Editor's note: This article has been updated throughout.

Grayson County District Attorney Joe Brown has been nominated as the U.S. Attorney for the Eastern District of Texas. President Donald Trump announced Brown’s nomination Wednesday morning as part of the eighth wave of nominations to attorney posts.

 

If confirmed, Brown would represent the U.S. in cases for a 43-county area in Texas extending from Cooke County east to the state border and south to the gulf coast. The Eastern District includes divisions in Beaumont, Lufkin, Marshall, Sherman, Texarkana and Tyler.

 

“It is a great honor to be nominated for this position,” Brown said in a press release issued Wednesday morning. “I am grateful of President Trump’s confidence in me, and I am excited to be considered to join an outstanding group of lawyers in the United States Attorney’s Office.”

 

Previously, the position was held by Malcolm Bales, who was nominated as U.S. Attorney by President Barack Obama in 2009. In September 2016, Bales retired following 34 years of work with the government, the Beaumont Enterprise reported.

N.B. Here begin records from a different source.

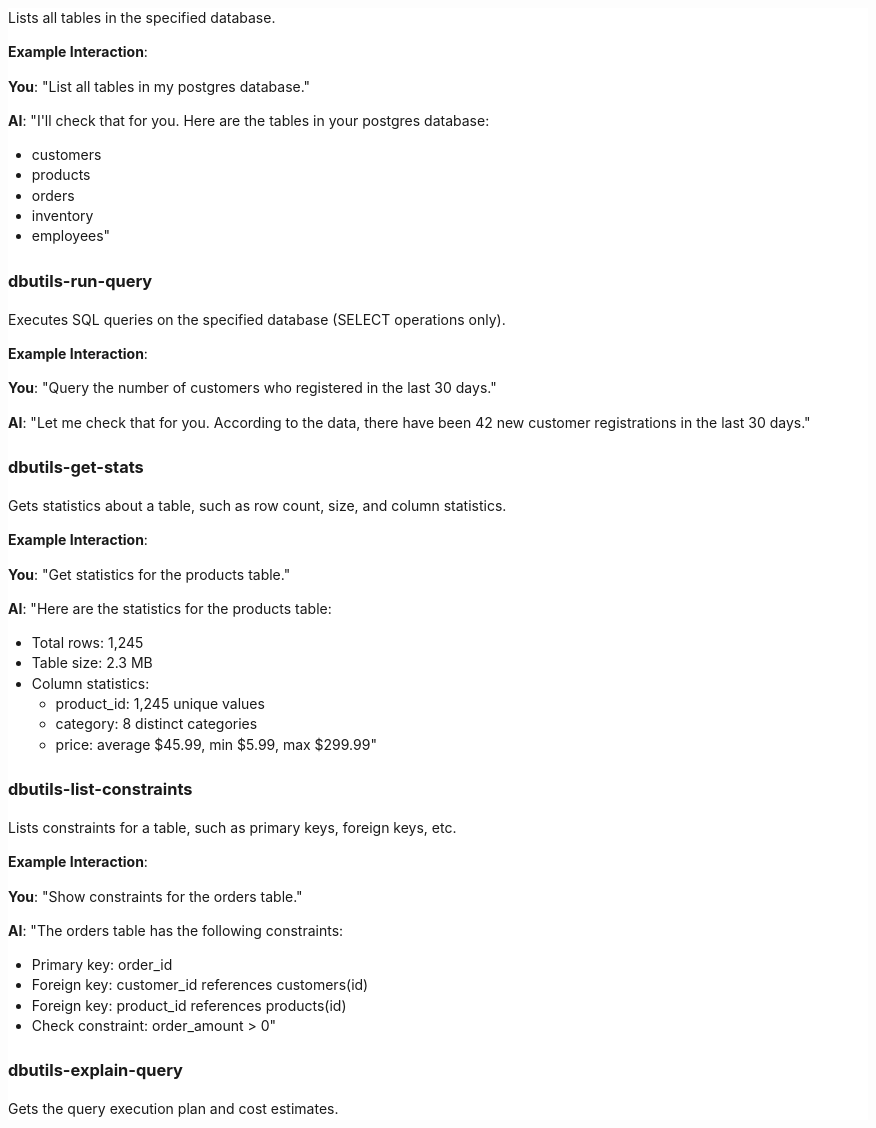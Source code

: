 Lists all tables in the specified database.

**Example Interaction**:

**You**: "List all tables in my postgres database."

**AI**: "I'll check that for you. Here are the tables in your postgres database:
- customers
- products
- orders
- inventory
- employees"

### dbutils-run-query

Executes SQL queries on the specified database (SELECT operations only).

**Example Interaction**:

**You**: "Query the number of customers who registered in the last 30 days."

**AI**: "Let me check that for you. According to the data, there have been 42 new customer registrations in the last 30 days."

### dbutils-get-stats

Gets statistics about a table, such as row count, size, and column statistics.

**Example Interaction**:

**You**: "Get statistics for the products table."

**AI**: "Here are the statistics for the products table:
- Total rows: 1,245
- Table size: 2.3 MB
- Column statistics:
  * product_id: 1,245 unique values
  * category: 8 distinct categories
  * price: average $45.99, min $5.99, max $299.99"

### dbutils-list-constraints

Lists constraints for a table, such as primary keys, foreign keys, etc.

**Example Interaction**:

**You**: "Show constraints for the orders table."

**AI**: "The orders table has the following constraints:
- Primary key: order_id
- Foreign key: customer_id references customers(id)
- Foreign key: product_id references products(id)
- Check constraint: order_amount > 0"

### dbutils-explain-query

Gets the query execution plan and cost estimates.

Since that time, Brit Featherston has served as the acting-U.S. Attorney for the eastern district.

 

In addition to Brown, Trump also nominated Ryan Patrick to serve as the U.S. Attorney for the Southern District of Texas. Patrick previously served as a judge on the 177th District Court in Houston from 2012 to 2016.

 

Brown said he was still uncertain of the process and time frame for the confirmation and referred questions on the topic to the White House press office, which did not return requests for comment Wednesday afternoon. Brown said he is uncertain where in the eastern district he will be based, but said he would like to remain in Sherman, if possible.

 

“It has been such a privilege to serve Grayson County as district attorney,” he said in the press release. “If I am fortunate enough to be confirmed, I have loved every minute of my time as D.A., and I feel so fortunate to have worked with such good people in law enforcement, in the court system and in the county government. This is such a great place to live, and I have tried as hard as I can to make it better.”

 

If he is confirmed for the position, Brown said the Grayson County Commissioners Court has the authority to appoint a replacement to the district attorney position until an election can be held late next year. If the position is vacated by Dec. 6, Brown said a primary election could be held to determine the candidates for the election. If Brown’s departure comes after that date, the political parties will pick their candidates for the position, he said.

 

Grayson County Judge Bill Magers said he was unable to speak for the commissioners court itself, but said he feels there would not be a need for county leaders to appoint an interim or acting district attorney if Brown leaves the position. Instead, he said he feels confident that the office can function on its own until voters are given the chance to decide.

 

“My personal preference would be to let the voters decide what is best for the district attorney’s office,” he said.

 

Following the announcement of the nomination, state and area representatives spoke out in support of the choice of Brown for the U.S. attorney position. Rep. John Ratcliffe released a statement Wednesday morning commending Brown as the man for the position.

 

“I commend President Trump for nominating Joe Brown as the U.S. Attorney for the Eastern District of Texas,” Ratcliffe said in the statement. “I’ve been in constant contact with Senators (Ted) Cruz and (John) Cornyn over the past several months to provide input on this nomination. I firmly believe that Joe will serve our region with high integrity and a strong commitment to the rule of law, and I’m hopeful the Senate will move quickly to confirm him to this post.”

 

For his part, Cornyn applauded both Brown and Patrick for their service that led to these nominations.

 

“Both Joe Brown and Ryan Patrick have demonstrated clear reverence and respect for the law throughout their careers as public servants, and I was proud to join Sen. Cruz in recommending them to the White House,” Cornyn said in a emailed statement. “I look forward to moving their nominations forward and getting them confirmed as soon as possible.”

 

Brown started his legal career in 1995 while working with the firm of Cowles & Thompson. In 1999, Brown started his own law office focused on criminal, civil and family law.

 

Brown has represented Grayson County for the past 17 years, starting in 2001 when he was elected as Grayson County Attorney. The position was abolished in 2005 and Brown then took on the role of Criminal District Attorney of Grayson County, which he retains to this day. In total, Brown has been elected to represent Grayson County five times, most recently in 2016.

 

Outside of his role as district attorney, Brown also served on the state board for the Texas Juvenile Justice Department from 2009 through 2014 following his appointment by then Gov. Rick Perry. In this role, Brown was responsible for the oversight of a $330 million budget, 2,500 employers and the treatment of 1,500 youth offenders.

 

Locally, Brown has also been active with the Children’s Advocacy Center of Grayson County, the Boy Scouts of America, the Grayson County Bar Association and other organizations.